▸ EXERCISE PROMPT
The entries are to be given back verbatim; no picture is to be copied.

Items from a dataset
- Opening Delimiter -
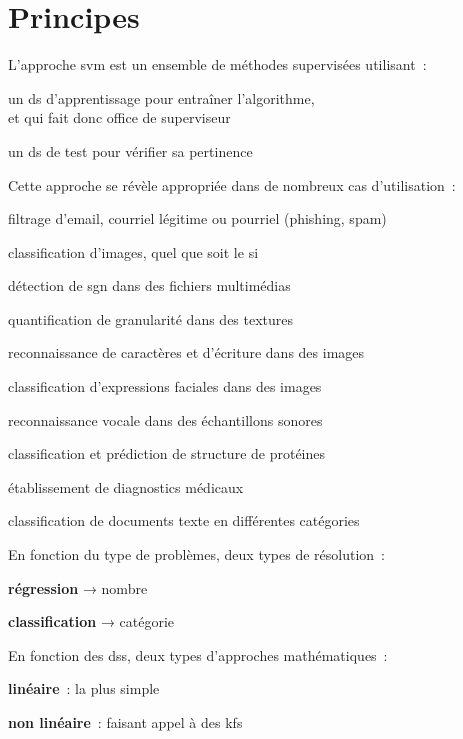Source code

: \section{Principes}

L’approche \gls{svm} est un ensemble de méthodes supervisées utilisant :
\begin{enum}
\item{un \gls{ds} d’apprentissage pour entraîner l’algorithme,\\
et qui fait donc office de superviseur}
\item{un \gls{ds} de test pour vérifier sa pertinence}
\end{enum}

Cette approche se révèle appropriée dans de nombreux cas d’utilisation :
\begin{itmz}
\item{filtrage d’email, courriel légitime ou pourriel (phishing, spam)}
\item{classification d’images, quel que soit le \gls{si}}
\item{détection de \gls{sgn} dans des fichiers multimédias}
\item{quantification de granularité dans des textures}
\item{reconnaissance de caractères et d’écriture dans des images}
\item{classification d’expressions faciales dans des images}
\item{reconnaissance vocale dans des échantillons sonores}
\item{classification et prédiction de structure de protéines}
\item{établissement de diagnostics médicaux}
\item{classification de documents texte en différentes catégories}
\end{itmz}

En fonction du type de problèmes, deux types de résolution :
\begin{itmz}
\item{\textbf{régression} → nombre}
\item{\textbf{classification} → catégorie}
\end{itmz}

En fonction des \glspl{ds}, deux types d’approches mathématiques :
\begin{itmz}
\item{\textbf{linéaire} : la plus simple}
\item{\textbf{non linéaire} : faisant appel à des \glspl{kf}}
\end{itmz}

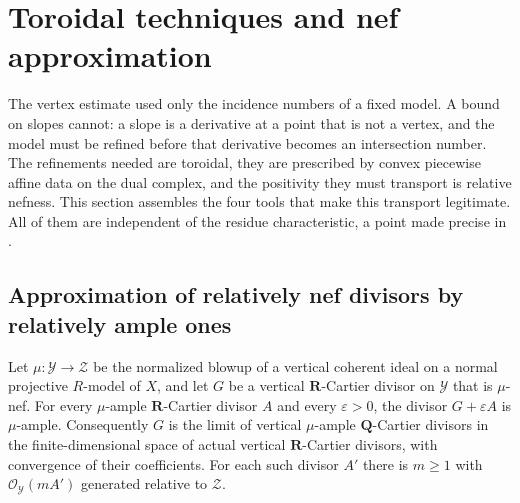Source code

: \section{Toroidal techniques and nef approximation}
\label{sec:ch22-toroidal}

The vertex estimate used only the incidence numbers of a fixed model.  A
bound on slopes cannot: a slope is a derivative at a point that is not a
vertex, and the model must be refined before that derivative becomes an
intersection number.  The refinements needed are toroidal, they are
prescribed by convex piecewise affine data on the dual complex, and the
positivity they must transport is relative nefness.  This section assembles
the four tools that make this transport legitimate.  All of them are
independent of the residue characteristic, a point made precise in
.

\subsection{Approximation of relatively nef divisors by relatively ample ones}

\begin{lemma}
\label{lem:ch22-nef-approximation}
Let $\mu:\mathcal Y\to\mathcal Z$ be the normalized blowup of a vertical
coherent ideal on a normal projective $R$-model of $X$, and let $G$ be a
vertical $\mathbf R$-Cartier divisor on $\mathcal Y$ that is $\mu$-nef.  For
every $\mu$-ample $\mathbf R$-Cartier divisor $A$ and every
$\varepsilon>0$, the divisor $G+\varepsilon A$ is $\mu$-ample.
Consequently $G$ is the limit of vertical $\mu$-ample
$\mathbf Q$-Cartier divisors in the finite-dimensional space of actual
vertical $\mathbf R$-Cartier divisors, with convergence of their
coefficients.  For each such divisor $A'$ there is $m\geq1$ with
$\mathcal O_{\mathcal Y}(mA')$ generated relative to $\mathcal Z$.
\end{lemma}

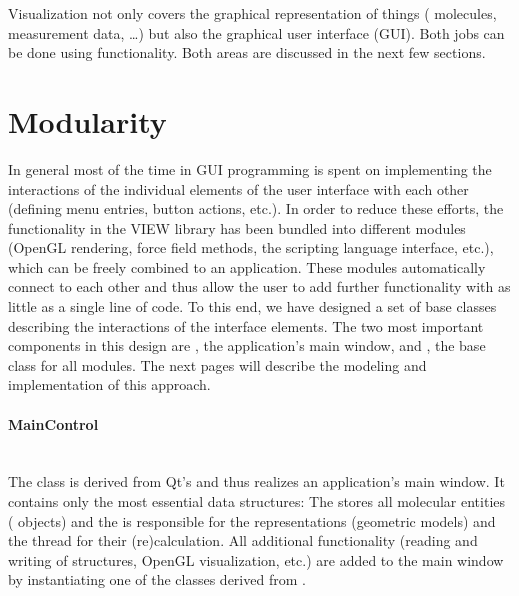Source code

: \noindent
Visualization not only covers the graphical representation of things (\eg
molecules, measurement data, \dots) but also the graphical user interface
(GUI). Both jobs can be done using  functionality. Both areas are
discussed in the next few sections.

\section{Modularity}
In general most of the time in GUI programming is spent on implementing the 
interactions of the individual elements of the user interface with each other 
(\eg defining menu entries, button actions, etc.). In order to reduce these 
efforts, the functionality in the VIEW library has been bundled into different
modules (\eg OpenGL rendering, force field methods, the scripting language 
interface, etc.), which can be freely combined to an application. These modules
automatically connect to each other and thus allow the user to add further 
functionality with as little as a single line of code. To this end, we have 
designed a set of  base classes describing the interactions of the interface 
elements. The two most important components in this design are 
, the application's main window, and 
, the base class for all modules.
The next pages will describe the modeling and implementation of this approach.
\label{modularity}

\paragraph{MainControl} 
\hspace*{\fill}\\
The class  is derived from Qt's  and thus
realizes an application's main window. It contains only the most essential data
structures: The  stores all molecular entities
( objects) and the  is responsible for
the representations (\ie geometric models) and the thread for their
(re)calculation. All additional functionality (\eg reading and writing of 
structures, OpenGL visualization, etc.) are added to the main window by 
instantiating one of the classes derived from .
- Closing Delimiter -
▸ WRITTEN RESPONSE
Source code

: \section{Principes}

L’approche \gls{svm} est un ensemble de méthodes supervisées utilisant :
\begin{enum}
\item{un \gls{ds} d’apprentissage pour entraîner l’algorithme,\\
et qui fait donc office de superviseur}
\item{un \gls{ds} de test pour vérifier sa pertinence}
\end{enum}

Cette approche se révèle appropriée dans de nombreux cas d’utilisation :
\begin{itmz}
\item{filtrage d’email, courriel légitime ou pourriel (phishing, spam)}
\item{classification d’images, quel que soit le \gls{si}}
\item{détection de \gls{sgn} dans des fichiers multimédias}
\item{quantification de granularité dans des textures}
\item{reconnaissance de caractères et d’écriture dans des images}
\item{classification d’expressions faciales dans des images}
\item{reconnaissance vocale dans des échantillons sonores}
\item{classification et prédiction de structure de protéines}
\item{établissement de diagnostics médicaux}
\item{classification de documents texte en différentes catégories}
\end{itmz}

En fonction du type de problèmes, deux types de résolution :
\begin{itmz}
\item{\textbf{régression} → nombre}
\item{\textbf{classification} → catégorie}
\end{itmz}

En fonction des \glspl{ds}, deux types d’approches mathématiques :
\begin{itmz}
\item{\textbf{linéaire} : la plus simple}
\item{\textbf{non linéaire} : faisant appel à des \glspl{kf}}
\end{itmz}

Source code

: \section{Toroidal techniques and nef approximation}
\label{sec:ch22-toroidal}

The vertex estimate used only the incidence numbers of a fixed model.  A
bound on slopes cannot: a slope is a derivative at a point that is not a
vertex, and the model must be refined before that derivative becomes an
intersection number.  The refinements needed are toroidal, they are
prescribed by convex piecewise affine data on the dual complex, and the
positivity they must transport is relative nefness.  This section assembles
the four tools that make this transport legitimate.  All of them are
independent of the residue characteristic, a point made precise in
.

\subsection{Approximation of relatively nef divisors by relatively ample ones}

\begin{lemma}
\label{lem:ch22-nef-approximation}
Let $\mu:\mathcal Y\to\mathcal Z$ be the normalized blowup of a vertical
coherent ideal on a normal projective $R$-model of $X$, and let $G$ be a
vertical $\mathbf R$-Cartier divisor on $\mathcal Y$ that is $\mu$-nef.  For
every $\mu$-ample $\mathbf R$-Cartier divisor $A$ and every
$\varepsilon>0$, the divisor $G+\varepsilon A$ is $\mu$-ample.
Consequently $G$ is the limit of vertical $\mu$-ample
$\mathbf Q$-Cartier divisors in the finite-dimensional space of actual
vertical $\mathbf R$-Cartier divisors, with convergence of their
coefficients.  For each such divisor $A'$ there is $m\geq1$ with
$\mathcal O_{\mathcal Y}(mA')$ generated relative to $\mathcal Z$.
\end{lemma}

Source code

: \noindent
Visualization not only covers the graphical representation of things (\eg
molecules, measurement data, \dots) but also the graphical user interface
(GUI). Both jobs can be done using  functionality. Both areas are
discussed in the next few sections.

\section{Modularity}
In general most of the time in GUI programming is spent on implementing the 
interactions of the individual elements of the user interface with each other 
(\eg defining menu entries, button actions, etc.). In order to reduce these 
efforts, the functionality in the VIEW library has been bundled into different
modules (\eg OpenGL rendering, force field methods, the scripting language 
interface, etc.), which can be freely combined to an application. These modules
automatically connect to each other and thus allow the user to add further 
functionality with as little as a single line of code. To this end, we have 
designed a set of  base classes describing the interactions of the interface 
elements. The two most important components in this design are 
, the application's main window, and 
, the base class for all modules.
The next pages will describe the modeling and implementation of this approach.
\label{modularity}

\paragraph{MainControl} 
\hspace*{\fill}\\
The class  is derived from Qt's  and thus
realizes an application's main window. It contains only the most essential data
structures: The  stores all molecular entities
( objects) and the  is responsible for
the representations (\ie geometric models) and the thread for their
(re)calculation. All additional functionality (\eg reading and writing of 
structures, OpenGL visualization, etc.) are added to the main window by 
instantiating one of the classes derived from .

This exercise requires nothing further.